What you should do: Give back, unchanged, the lines from the one containing "2. Add URL validation" to the end of the listing, inclusive of both.

==========

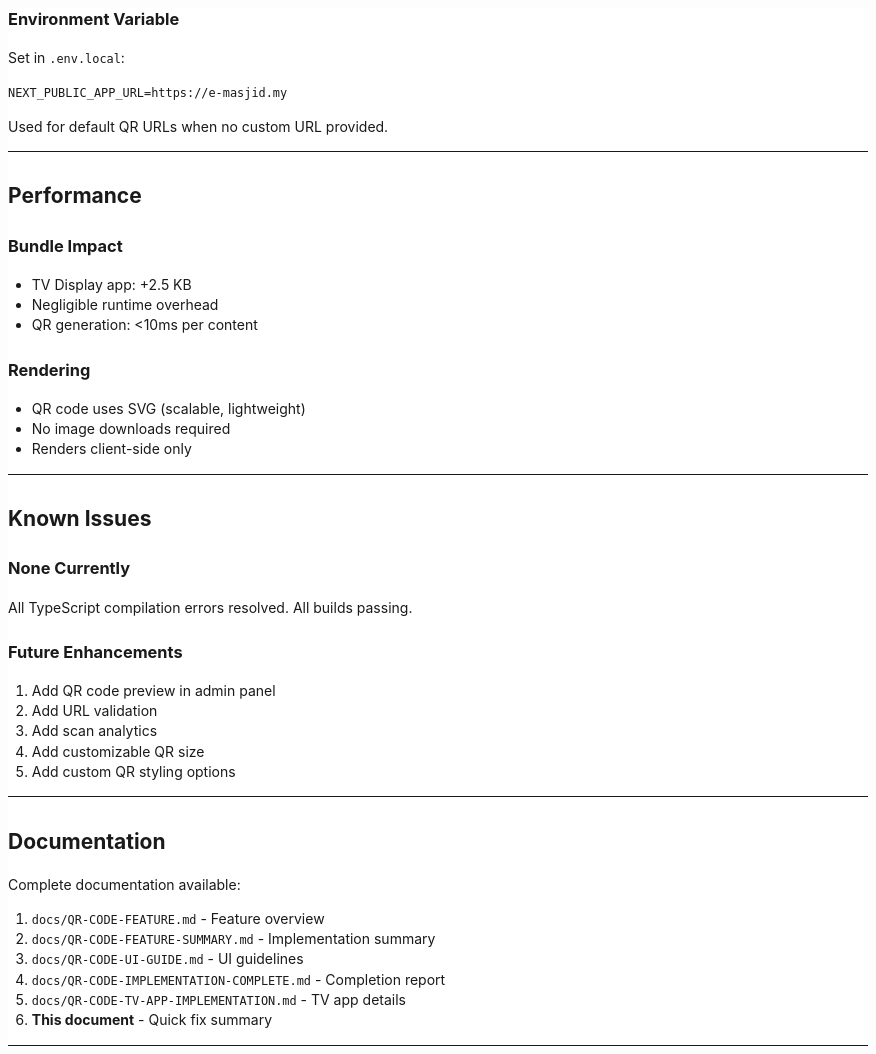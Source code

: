 ### Environment Variable

Set in `.env.local`:

```env
NEXT_PUBLIC_APP_URL=https://e-masjid.my
```

Used for default QR URLs when no custom URL provided.

---

## Performance

### Bundle Impact

- TV Display app: +2.5 KB
- Negligible runtime overhead
- QR generation: <10ms per content

### Rendering

- QR code uses SVG (scalable, lightweight)
- No image downloads required
- Renders client-side only

---

## Known Issues

### None Currently

All TypeScript compilation errors resolved.
All builds passing.

### Future Enhancements

1. Add QR code preview in admin panel
2. Add URL validation
3. Add scan analytics
4. Add customizable QR size
5. Add custom QR styling options

---

## Documentation

Complete documentation available:

1. `docs/QR-CODE-FEATURE.md` - Feature overview
2. `docs/QR-CODE-FEATURE-SUMMARY.md` - Implementation summary
3. `docs/QR-CODE-UI-GUIDE.md` - UI guidelines
4. `docs/QR-CODE-IMPLEMENTATION-COMPLETE.md` - Completion report
5. `docs/QR-CODE-TV-APP-IMPLEMENTATION.md` - TV app details
6. **This document** - Quick fix summary

---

==========

Result of the task:
2. Add URL validation
3. Add scan analytics
4. Add customizable QR size
5. Add custom QR styling options

---

## Documentation

Complete documentation available:

1. `docs/QR-CODE-FEATURE.md` - Feature overview
2. `docs/QR-CODE-FEATURE-SUMMARY.md` - Implementation summary
3. `docs/QR-CODE-UI-GUIDE.md` - UI guidelines
4. `docs/QR-CODE-IMPLEMENTATION-COMPLETE.md` - Completion report
5. `docs/QR-CODE-TV-APP-IMPLEMENTATION.md` - TV app details
6. **This document** - Quick fix summary

---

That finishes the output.